Mark Billingham's series character Tom Thorne is in many ways an atypical detective to have as the main focus for the sort of hard-bitten police procedural novels that the UK seems to specialise in producing.
On the surface, he's very easy to write off as a John Rebus clone. Sharp-tongued, fond of a drink and with a moderately complicated personal life, he does sound like Ian Rankin's iconic figure. And yet, Thorne is much less of a maverick. A good Thorne investigation - and 2010's From the Dead certainly has elements of precisely that - sees the central character work rather conspicuously with his colleagues, rather than going off on his own track. Additionally, Rebus' rampant alcoholism and soap opera of personal entanglements are replaced with Thorne's ability to stop drinking before he crosses any lines and seemingly-stable relationship with a colleague.
What really set Billingham's series apart from Rankin's or most others, to be honest, is the inventiveness of the scenarios he sets his readers up with. From the Dead begins with two unnamed criminals setting fire to a car with a man inside it, and a throwaway remark from one suggests that the other is faking his own death in the process.
Before this becomes slightly too Guy-Ritchie-esque for its own good, we jump ahead a decade and meet Anna Cunningham, who is busily seducing a man in a sushi restaurant for reasons which become abundantly - and amusingly - clear quite rapidly. Such is Billingham's ability to provide memorable scenes without any real warning.
As the plot begins, it appears that the burning of the car was indeed a death being faked. Alan Langford - a shady businessman - was meant to have been in the car and his widow Donna was found guilty of arranging the hit. She's been released from prison after a decade inside, but has been sent an anonymous letter with a photo showing a man who could only have been her supposedly-late husband looking anything but dead.

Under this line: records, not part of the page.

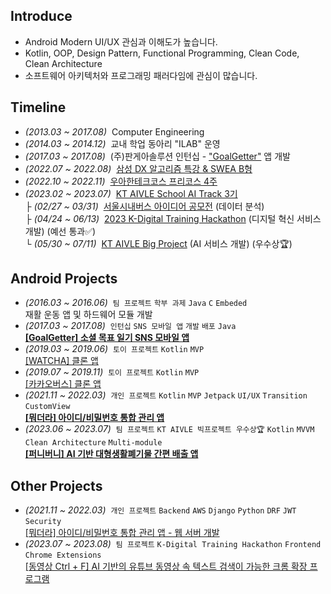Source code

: ## Introduce

- Android Modern UI/UX 관심과 이해도가 높습니다.
- Kotlin, OOP, Design Pattern, Functional Programming, Clean Code, Clean Architecture
- 소프트웨어 아키텍처와 프로그래밍 패러다임에 관심이 많습니다.

## Timeline

- _(2013.03 ~ 2017.08)_&nbsp; Computer Engineering
- _(2014.03 ~ 2014.12)_&nbsp; 교내 학업 동아리 "ILAB" 운영
- _(2017.03 ~ 2017.08)_&nbsp; (주)판게아솔루션 인턴십 - ["GoalGetter"](https://play.google.com/store/apps/details?id=com.goalgetter.goalgetterapp) 앱 개발
- _(2022.07 ~ 2022.08)_&nbsp; [삼성 DX 알고리즘 특강 & SWEA B형](https://jsl663.tistory.com/45)
- _(2022.10 ~ 2022.11)_&nbsp; [우아한테크코스 프리코스 4주](https://jsl663.tistory.com/50)
- _(2023.02 ~ 2023.07)_&nbsp; [KT AIVLE School AI Track 3기](https://aivle.kt.co.kr)  
  ├ _(02/27 ~ 03/31)_&nbsp; [서울시내버스 아이디어 공모전](https://github.com/dev-loggi/2023-seoul-bus-contest) (데이터 분석)  
  ├ _(04/24 ~ 06/13)_&nbsp; [2023 K-Digital Training Hackathon](https://github.com/hackathon-AIVLE) (디지털 혁신 서비스 개발) (예선 통과✅)  
  └ _(05/30 ~ 07/11)_&nbsp; [KT AIVLE Big Project](https://github.com/KT-AIVLE-3rd-AI-Team10) (AI 서비스 개발) (우수상🏆)  

## Android Projects

- _(2016.03 ~ 2016.06)_&nbsp; `팀 프로젝트` `학부 과제` `Java` `C` `Embeded`  
  재활 운동 앱 및 하드웨어 모듈 개발
- _(2017.03 ~ 2017.08)_&nbsp; `인턴십` `SNS 모바일 앱` `개발` `배포` `Java`  
  **[[GoalGetter] 소셜 목표 일기 SNS 모바일 앱](https://play.google.com/store/apps/details?id=com.goalgetter.goalgetterapp)**
- _(2019.03 ~ 2019.06)_&nbsp; `토이 프로젝트` `Kotlin` `MVP`  
  [[WATCHA] 클론 앱](https://github.com/Dev-Joco/watcha-clone)
- _(2019.07 ~ 2019.11)_&nbsp; `토이 프로젝트` `Kotlin` `MVP`  
  [[카카오버스] 클론 앱](https://github.com/Dev-Joco/kakaobus-clone)
- _(2021.11 ~ 2022.03)_&nbsp; `개인 프로젝트` `Kotlin` `MVP` `Jetpack` `UI/UX` `Transition` `CustomView`  
  **[[뭐더라] 아이디/비밀번호 통합 관리 앱](https://github.com/Dev-Joco/mwodeola-android)**
- _(2023.06 ~ 2023.07)_&nbsp; `팀 프로젝트` `KT AIVLE 빅프로젝트 우수상🏆` `Kotlin` `MVVM` `Clean Architecture` `Multi-module`  
  **[[퍼니버니] AI 기반 대형생활폐기물 간편 배출 앱](https://github.com/KT-AIVLE-3rd-AI-Team10/funibuni-fe-android)**

## Other Projects

- _(2021.11 ~ 2022.03)_&nbsp; `개인 프로젝트` `Backend` `AWS` `Django` `Python` `DRF` `JWT` `Security`  
  [[뭐더라] 아이디/비밀번호 통합 관리 앱 - 웹 서버 개발](https://github.com/Dev-Joco/mwodeola-web-server)
- _(2023.07 ~ 2023.08)_&nbsp; `팀 프로젝트` `K-Digital Training Hackathon` `Frontend` `Chrome Extensions`  
  [[동영상 Ctrl + F] AI 기반의 유튜브 동영상 속 텍스트 검색이 가능한 크롬 확장 프로그램](https://github.com/hackathon-AIVLE/video-ctrl-f-chrome-extensions)
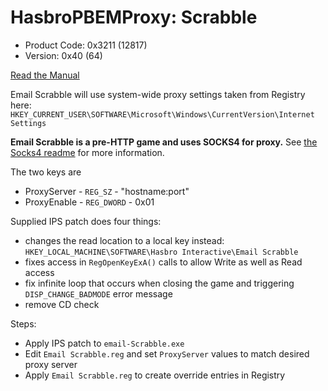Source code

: # HasbroPBEMProxy: Scrabble

* Product Code: 0x3211 (12817)
* Version: 0x40 (64)

[Read the Manual](./help.txt)

Email Scrabble will use system-wide proxy settings taken from Registry here:
`HKEY_CURRENT_USER\SOFTWARE\Microsoft\Windows\CurrentVersion\Internet Settings`

**Email Scrabble is a pre-HTTP game and uses SOCKS4 for proxy.**  See [the Socks4 readme](../../socks4/README.md) for more information.

The two keys are 
* ProxyServer - `REG_SZ` - "hostname:port"
* ProxyEnable - `REG_DWORD` - 0x01

Supplied IPS patch does four things:
* changes the read location to a local key instead: `HKEY_LOCAL_MACHINE\SOFTWARE\Hasbro Interactive\Email Scrabble`
* fixes access in `RegOpenKeyExA()` calls to allow Write as well as Read access
* fix infinite loop that occurs when closing the game and triggering `DISP_CHANGE_BADMODE` error message
* remove CD check

Steps:
* Apply IPS patch to `email-Scrabble.exe`
* Edit `Email Scrabble.reg` and set `ProxyServer` values to match desired proxy server
* Apply `Email Scrabble.reg` to create override entries in Registry
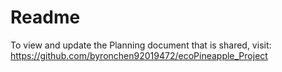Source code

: # Readme
To view and update the Planning document that is shared, visit: https://github.com/byronchen92019472/ecoPineapple_Project
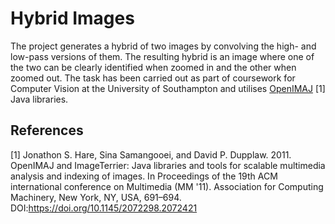 # Hybrid Images
The project generates a hybrid of two images by convolving the high- and low-pass versions of them. The resulting hybrid is an image where one of the two can be clearly identified when zoomed in and the other when zoomed out. The task has been carried out as part of coursework for Computer Vision at the University of Southampton and utilises [OpenIMAJ](http://openimaj.org/index.html) [1] Java libraries.

## References
[1] Jonathon S. Hare, Sina Samangooei, and David P. Dupplaw. 2011. OpenIMAJ and ImageTerrier: Java libraries and tools for scalable multimedia analysis and indexing of images. In Proceedings of the 19th ACM international conference on Multimedia (MM '11). Association for Computing Machinery, New York, NY, USA, 691–694. DOI:https://doi.org/10.1145/2072298.2072421
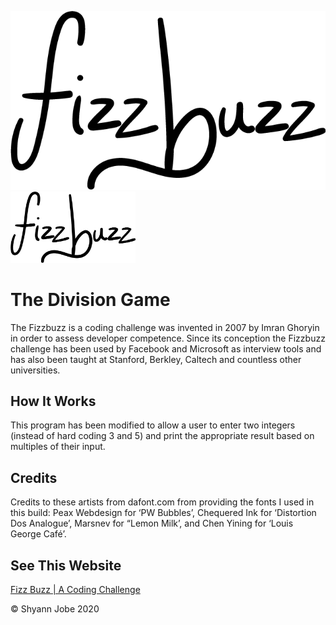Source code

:![FizzBuzz](/Images/fizzbuzzwriting.png)
<img src="/Images/fizzbuzzwriting.png" width="200">

# The Division Game

The Fizzbuzz is a coding challenge was invented in 2007 by Imran Ghoryin in order to assess developer competence. Since its conception the Fizzbuzz challenge has been used by Facebook and Microsoft as interview tools and has also been taught at Stanford, Berkley, Caltech and countless other universities.

## How It Works

This program has been modified to allow a user to enter two integers (instead of hard coding 3 and 5) and print the appropriate result based on multiples of their input.

## Credits
Credits to these artists from dafont.com from providing the fonts I used in this build: Peax Webdesign for ‘PW Bubbles’, Chequered Ink for ‘Distortion Dos Analogue’, Marsnev for “Lemon Milk’, and Chen Yining for ‘Louis George Café’.

## See This Website
[Fizz Buzz | A Coding Challenge](https://fizzbuzzsj.netlify.app)

© Shyann Jobe 2020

Donna enlists the services of a private detective, who in turn involves Thorne as he was the original investigating officer. Thorne is smarting from a more recent trial which appears to be going wrong, as well as dealing with some questions over his relationship, and is understandably reluctant to re-investigate what had apparently been a cut-and-dried case from a decade ago. Events, perhaps unsurprisingly, rapidly convince him that there is indeed something more sinister afoot and the pair pool their resources to rake over the details of events a decade earlier. The matter is complicated further by the disappearance of Donna's daughter, Ellie, whom she suspects Alan of having kidnapped in a final act of retaliation.
Billingham's customary sense of humour shines through at the most unexpected moments in this novel. Thorne conducts part of the investigation in Yorkshire and spends some time comparing the detectives he meets there with his own London-based colleagues and working out the personality types that every team contains, often with amusing results. The officiousness of various superiors is satirised, particularly with the creation of a series of silly policing acronyms, too.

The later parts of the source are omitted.